Mistake #7:Ignoring current customers. As your business grows, you may become so focused on getting new customers that you overlook current customers. That is a major mistake, since it generally costs more to win a new customer than to "resell" to an existing one. Keep a database of customers, and be sure your marketing plan includes tactics aimed at reaching this important group.

Mistake #8:Overlooking what technology can do for you. Contact management software and broadcast fax programs are just two types of inexpensive software packages that can streamline your marketing efforts and improve your productivity. Without a good contact management program, business contacts may be lost and call-backs missed. Don't overlook these valuable tools that can help your business grow.

Whatever stage of business you're in, success means continually searching for new and better ways to communicate with both prospects and existing customers.

All The World's A Stage

By Rachel Balko

When you think of industries with a huge media presence, what comes to mind? Movie studios? Soft-drink companies? Anything owned by Bill Gates? Chances are, your first thoughts don't include live theater. Well, the folks at FourFront Press & Marketing Inc. in New York City are trying to change that.

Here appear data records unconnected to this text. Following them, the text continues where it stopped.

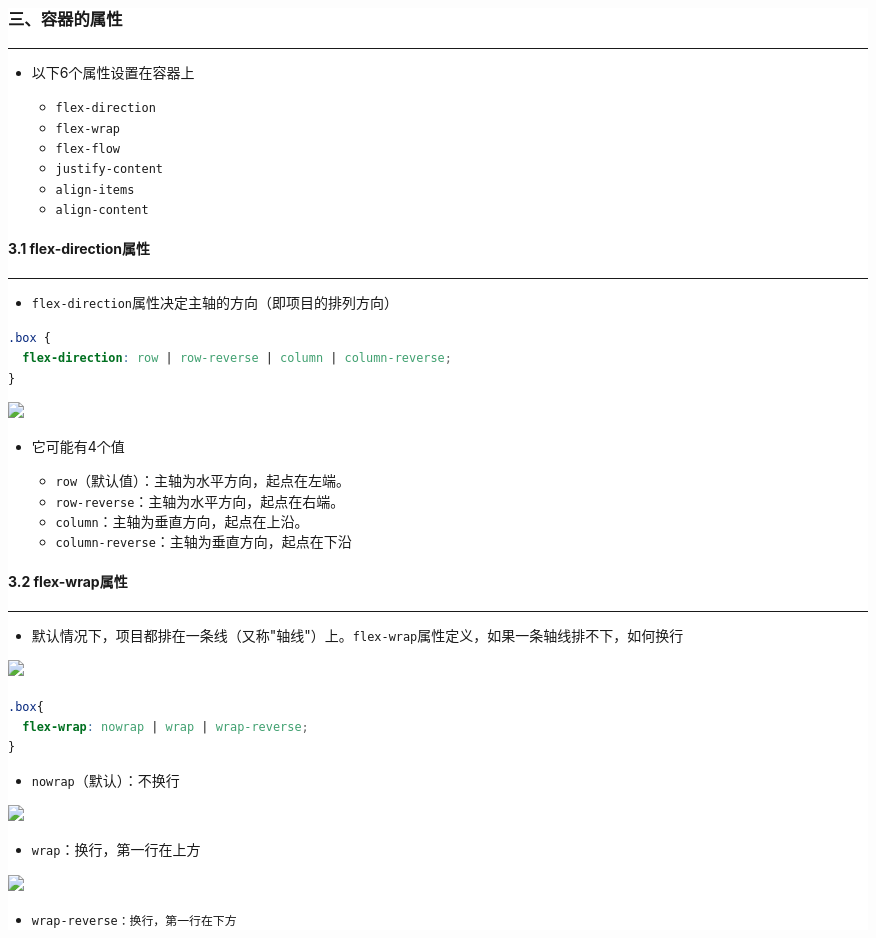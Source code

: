 ### 三、容器的属性
---

- 以下6个属性设置在容器上

    - `flex-direction`
    - `flex-wrap`
    - `flex-flow`
    - `justify-content`
    - `align-items`
    - `align-content`

#### 3.1 flex-direction属性
---

- `flex-direction`属性决定主轴的方向（即项目的排列方向）

```css
.box {
  flex-direction: row | row-reverse | column | column-reverse;
}
```

![](http://www.ruanyifeng.com/blogimg/asset/2015/bg2015071005.png)

- 它可能有4个值
    
    - `row`（默认值）：主轴为水平方向，起点在左端。
    - `row-reverse`：主轴为水平方向，起点在右端。
    - `column`：主轴为垂直方向，起点在上沿。
    - `column-reverse`：主轴为垂直方向，起点在下沿

#### 3.2 flex-wrap属性
---

- 默认情况下，项目都排在一条线（又称"轴线"）上。`flex-wrap`属性定义，如果一条轴线排不下，如何换行

![](http://www.ruanyifeng.com/blogimg/asset/2015/bg2015071006.png)

```css
.box{
  flex-wrap: nowrap | wrap | wrap-reverse;
}
```

- `nowrap`（默认）：不换行

![](http://www.ruanyifeng.com/blogimg/asset/2015/bg2015071007.png)

- `wrap`：换行，第一行在上方

![](http://www.ruanyifeng.com/blogimg/asset/2015/bg2015071008.jpg)

- `wrap-reverse：换行，第一行在下方`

Owners Evan Shapiro, 31, Kevin Gerstein, 32, and Elizabeth Barhydt, 37, make it their business to increase consumer awareness of Broadway and off-Broadway shows. Lauded for bringing a fresh, unique approach to theater advertising, the three have landed huge accounts for successful shows such as The Lion King and the national tour of Cabaret. What can their creative marketing approach teach you? Plenty.

  • Don't reinvent the wheel. "A lot of what we do has been done in other industries but not for theater," says Gerstein. For instance, food and beverage manufacturers have long advertised their wares on hot dog cart umbrellas, a feature on every New York City street corner. So FourFront decided to advertise Grease on the umbrellas; the move proved so successful, companies like Microsoft have since followed suit.
  • Try "live marketing." Action creates interest, as FourFront found out when it sponsored a "fence-off" in Times Square, in which Olympic fencers competed for a chance to appear in the dashing musical The Scarlet Pimpernel. Apparently, there's nothing like young men in a potentially dangerous competition to draw a crowd.
  • Use the element of surprise. Everybody hands out fliers to passersby. But not everyone hands out fliers to late-night partiers celebrating Wigstock, an annual event for drag queens. That's what FourFront did to encourage interest in a live theater performance.
  • Create a buzz. FourFront convinced the producers of Stupid Kids, a play about high-school kids, to lower ticket prices for teens on weeknights. The discount strategy lured an audience that wouldn't ordinarily go to the theater--and got them spreading the word to friends. Offering a discount may cost you a few dollars at first, but it could build a client base that more than pays for itself in repeat business and word-of-mouth advertising.

Mirror, Mirror

Are you struggling to make the sale? Get on your prospect's good side with "mirroring," a tactic sales superstar Ralph Roberts shares in his book Walk Like a Giant, Sell Like a Madman (HarperBusiness, $25, 800-331-3761).

Here's how it works: Whether you're interacting with customers in person, by telephone or by mail, be sure to mirror the customer's verbal style or body language. "If a customer is loud and brash, then I am, too," Roberts writes. "If the customer is timid and shy, then I'm also quiet. If a customer communicates by short written notes, then I'll write short notes back."

The result is a rapport that gets you closer to the customer . . . and closer to closing the deal.